Jan Diete es un ambicioso y chaplinesco (muy chaplinesco) mozo que no importa a qué precio irá accediendo a un mundo de placeres materiales donde “no hay que ver ni escuchar nada pero donde hay que ver y escuchar todo”. Cervezas y bandejas entre las mesas de los hoteles exclusivos de Praga donde Jan aprenderá a moverse como un verdadero bailarín. En el medio, quedarán los aprendizajes paternales de un vendedor de balanzas y cortadoras de fiambre y del maitre del Hotel París. La ocupación alemana de 1938, la dimisión del presidente Edvard Bene?, la resistencia popular de los checos a los alemanes. Pero Jan es un hombre pequeño (tambien de altura) y las circunstancias históricas no le importan demasiado. En su oportunismo y su poco compromiso se enamora de una pequeña maestra alemana, preocupada por continuar la raza aria.
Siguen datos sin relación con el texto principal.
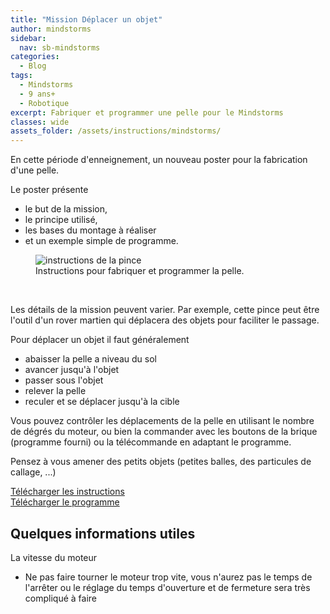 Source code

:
 ```yaml
---
title: "Mission Déplacer un objet"
author: mindstorms
sidebar:
  nav: sb-mindstorms
categories:
  - Blog
tags:
  - Mindstorms
  - 9 ans+
  - Robotique
excerpt: Fabriquer et programmer une pelle pour le Mindstorms
classes: wide
assets_folder: /assets/instructions/mindstorms/
---
```


En cette période d'enneignement, un nouveau poster pour la fabrication d'une pelle.

Le poster présente
- le but de la mission,
- le principe utilisé,
- les bases du montage à réaliser
- et un exemple simple de programme.


<figure>
  <img src="{{site.baseurl}}{{page.assets_folder}}mission-pelle.png" alt="instructions de la pince">
  <figcaption>Instructions pour fabriquer et programmer la pelle.</figcaption>
</figure>
<!-- 1024 × 768 -->
<br>

Les détails de la mission peuvent varier. Par exemple, cette pince peut être l'outil d'un rover martien qui déplacera des objets pour faciliter le passage.


Pour déplacer un objet il faut généralement
- abaisser la pelle a niveau du sol
- avancer jusqu'à l'objet
- passer sous l'objet
- relever la pelle
- reculer et se déplacer jusqu'à la cible

Vous pouvez contrôler les déplacements de la pelle en utilisant le nombre de dégrés du moteur, ou bien la commander avec les boutons de la brique (programme fourni) ou la télécommande en adaptant le programme.

Pensez à vous amener des petits objets (petites balles, des particules de callage, ...)

<a href="{{site.baseurl}}{{page.assets_folder}}mission-pelle.pdf" target="_blank" class=".btn .btn--success .btn--large">Télécharger les instructions</a>
<br>
<a href="{{site.baseurl}}{{page.assets_folder}}mission-pelle.ev3" target="_blank" class=".btn .btn--success .btn--large">Télécharger le programme</a>


## Quelques informations utiles

La vitesse du moteur
- Ne pas faire tourner le moteur trop vite, vous n'aurez pas le temps de l'arrêter ou le réglage du temps d'ouverture et de fermeture sera très compliqué à faire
En ese caso, la novela hace a un lado todo atisbo de corrección política y hace que su criatura aparezca más preocupada por el acceso a esa vida de placeres a la que sirvió durante años que a lo que comienza a pasar al lado suyo. Jan no es un héroe, ni pretende serlo.

Pero ese relato en dos tiempos y dos actores (poco parecidos) haciendo del personaje joven y el viejo marca la diferencia entre el pasado y el presente: Jan es uno pero son dos y el espejo también se ocupa de esa divergencia, como la voz de Jan que le cuesta reconocer a ese joven que terminó pegando con engrudo dinero en la pared de una mansión que termina disfrutando durante poco tiempo.

A principios de este año Buenos Aires disfrutó de lo más nuevo del cine checo en una Semana dedicada a lo mejor de la actual producción cinematográfica checa organizado por Czech Film Center, Centro Checo y el INCAA, así que no podemos decir que es una filmografía poco vista la checa.

Tal vez un poco larga, sin definición en las escenas del viejo Jan y su deseo inconcluso de la joven salvaje que conoce en su exilio en la frontera. En Yo serví al rey de Inglaterra, el rey de Inglaterra nunca aparece, pero sí el de Utopía y aunque el sueño de un mundo glamoroso y monárquico parece no cumplirse nunca, se irá el espectador con la ilusión de haberse asomado a placeres vacuos, tantos como los de un rey.